The idea of being awake during a craniotomy was frightening at first to Bonnema, a 45-year-old receptionist. But by the time she underwent surgery at Spectrum Health's Butterworth Hospital, she was surprised how calm she felt.
"I was very relaxed," she said. "I was just so confident."
Dr. Kost Elisevich, the surgeon who performed the operation, said he considers "awake cases" to be part of the range treatment options available to help patients with brain tumors or lesions.
"I don't want other people or physicians to think because a lesion is in a particular part of the brain that the patient doesn't deserve the full benefit of having a resection done," he said.
Bonnema, a mother of two, underwent the operation July 2 to treat two issues arising from angiomas - blood vessel malformations in her brain. She has had epilepsy for 30 years, and this summer, she developed weakness on the right side of her body.
So far, both conditions have improved since the surgery.

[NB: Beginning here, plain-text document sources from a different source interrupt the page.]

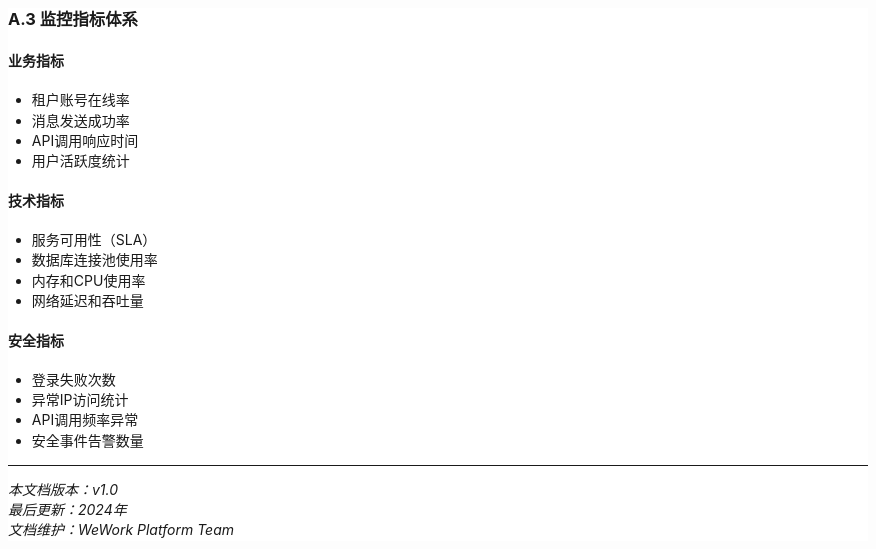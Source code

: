 ### A.3 监控指标体系

#### 业务指标
- 租户账号在线率
- 消息发送成功率
- API调用响应时间
- 用户活跃度统计

#### 技术指标
- 服务可用性（SLA）
- 数据库连接池使用率
- 内存和CPU使用率
- 网络延迟和吞吐量

#### 安全指标
- 登录失败次数
- 异常IP访问统计
- API调用频率异常
- 安全事件告警数量

---

*本文档版本：v1.0*  
*最后更新：2024年*  
*文档维护：WeWork Platform Team*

Bonnema is hopeful she might someday be able to stop taking anti-seizure medication.
Bonnema was 16 when she began to suffer grand mal seizures and was diagnosed with epilepsy. A quiet, shy kid, she didn't tell many of her classmates.

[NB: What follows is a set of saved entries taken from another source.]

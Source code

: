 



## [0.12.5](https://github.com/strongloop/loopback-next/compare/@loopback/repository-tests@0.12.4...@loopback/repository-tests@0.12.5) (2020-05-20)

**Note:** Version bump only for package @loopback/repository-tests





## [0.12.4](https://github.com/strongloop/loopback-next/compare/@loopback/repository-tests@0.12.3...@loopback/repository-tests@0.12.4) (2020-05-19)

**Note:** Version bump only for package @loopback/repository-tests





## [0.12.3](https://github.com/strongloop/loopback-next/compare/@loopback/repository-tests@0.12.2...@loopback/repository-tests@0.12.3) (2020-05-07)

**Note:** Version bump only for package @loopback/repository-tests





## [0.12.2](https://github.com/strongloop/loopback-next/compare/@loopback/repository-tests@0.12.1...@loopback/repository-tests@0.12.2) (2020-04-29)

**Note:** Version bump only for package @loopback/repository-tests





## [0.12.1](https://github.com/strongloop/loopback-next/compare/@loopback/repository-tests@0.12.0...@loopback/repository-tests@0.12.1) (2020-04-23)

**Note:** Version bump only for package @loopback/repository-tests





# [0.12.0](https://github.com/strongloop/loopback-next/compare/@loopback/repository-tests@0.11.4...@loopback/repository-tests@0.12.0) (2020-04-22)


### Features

"The toughest part I remember was when I was in marching band and I had a seizure during practice," she said. "Kids were saying 'Kim is on drugs.' I was mortified."
A brain scan in 1983 showed she had four tumors, but at the time they were considered inoperable.

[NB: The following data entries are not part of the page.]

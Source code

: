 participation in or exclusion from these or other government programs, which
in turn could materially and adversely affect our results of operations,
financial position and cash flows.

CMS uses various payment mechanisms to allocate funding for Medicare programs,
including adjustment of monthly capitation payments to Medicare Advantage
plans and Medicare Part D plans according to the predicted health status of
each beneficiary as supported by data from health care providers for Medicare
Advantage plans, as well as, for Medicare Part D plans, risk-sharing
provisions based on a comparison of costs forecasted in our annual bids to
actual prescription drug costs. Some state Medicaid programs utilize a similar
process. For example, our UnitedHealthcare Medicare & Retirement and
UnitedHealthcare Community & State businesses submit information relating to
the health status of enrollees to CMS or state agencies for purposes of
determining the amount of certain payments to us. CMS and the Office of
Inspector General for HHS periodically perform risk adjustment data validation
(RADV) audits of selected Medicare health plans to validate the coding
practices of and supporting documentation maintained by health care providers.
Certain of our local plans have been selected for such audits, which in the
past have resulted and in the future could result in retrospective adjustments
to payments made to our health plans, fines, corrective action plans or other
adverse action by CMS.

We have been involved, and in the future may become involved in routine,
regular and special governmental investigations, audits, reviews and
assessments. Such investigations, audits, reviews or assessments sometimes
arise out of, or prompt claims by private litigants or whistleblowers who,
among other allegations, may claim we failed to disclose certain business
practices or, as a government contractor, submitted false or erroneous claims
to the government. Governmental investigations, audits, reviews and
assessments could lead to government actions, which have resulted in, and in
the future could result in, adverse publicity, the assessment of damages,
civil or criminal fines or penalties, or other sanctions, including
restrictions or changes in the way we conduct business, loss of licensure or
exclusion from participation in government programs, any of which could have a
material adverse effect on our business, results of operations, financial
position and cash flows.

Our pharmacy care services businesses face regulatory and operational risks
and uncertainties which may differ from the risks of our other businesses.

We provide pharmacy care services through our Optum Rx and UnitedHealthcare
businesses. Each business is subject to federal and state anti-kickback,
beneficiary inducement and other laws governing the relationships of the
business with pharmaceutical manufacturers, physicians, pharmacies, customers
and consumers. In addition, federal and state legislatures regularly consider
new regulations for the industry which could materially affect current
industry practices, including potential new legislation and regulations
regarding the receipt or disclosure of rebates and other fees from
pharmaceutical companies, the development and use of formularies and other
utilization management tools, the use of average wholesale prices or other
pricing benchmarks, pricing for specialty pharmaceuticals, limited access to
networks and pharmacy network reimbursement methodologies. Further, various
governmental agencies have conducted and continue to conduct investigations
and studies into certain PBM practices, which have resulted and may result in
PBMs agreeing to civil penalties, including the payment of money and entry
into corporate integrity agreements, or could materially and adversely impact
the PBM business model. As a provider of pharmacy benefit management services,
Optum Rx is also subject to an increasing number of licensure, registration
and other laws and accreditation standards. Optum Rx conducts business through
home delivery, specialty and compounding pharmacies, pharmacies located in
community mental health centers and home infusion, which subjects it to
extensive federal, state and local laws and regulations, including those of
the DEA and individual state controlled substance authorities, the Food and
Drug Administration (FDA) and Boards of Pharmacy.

With medication, Bonnema was able to prevent grand mal seizures for the most part. But she still had minor seizures that would be difficult for others to detect. And during her two pregnancies, she had difficulty matching the right medication dose to her changing weight, and had severe seizures.
She didn't let the condition slow her down or interfere with her life.
"I wasn't going to let it stop me from anything," she said. "I'm not a worrier. I didn't think what might happen in the future. You just got to live for the day."
Last May, however, new problems arose. Bonnema noticed weakness and numbness in her right hand. Sometimes, she stumbled when she walked.
An MRI showed there were now six tumors in her brain. Two were of particular concern, Elisevich said. A tumor in the left frontal lobe had tripled in size in eight years, growing to 25 millimeters. It was between the speech area and motor area of the brain.
"There is also a third area between those two called a pre-motor area," Elisevich said. "It has to do with integration of movement."
If the tumor continued to grow, it could further affect Bonnema's control of her hand, arm and the right side of her face, Elisevich said.
The other tumor was in the left temporal lobe, an area that he said "is notorious in humans for being vulnerable to the condition of epilepsy."
Bonnema opted to have both tumors removed. During the operation, she was aroused from sedation so her language and motor skills could be assessed. The surgeon needed to know which areas to avoid as the tumors were removed.
"We asked Kim to move her right hand and wrist, to show a smile and close her eyes," Elisevich said.
A speech pathologist listened for any unusual features in her speech.
During the operation, the surgeon also removed scar tissue caused by blood seeping from the lesion in the temporal lobe - the one that caused the epilepsy.
"We had to peel the scar away from the nerves that go to the eyes and move the eyes about," Elisevich said.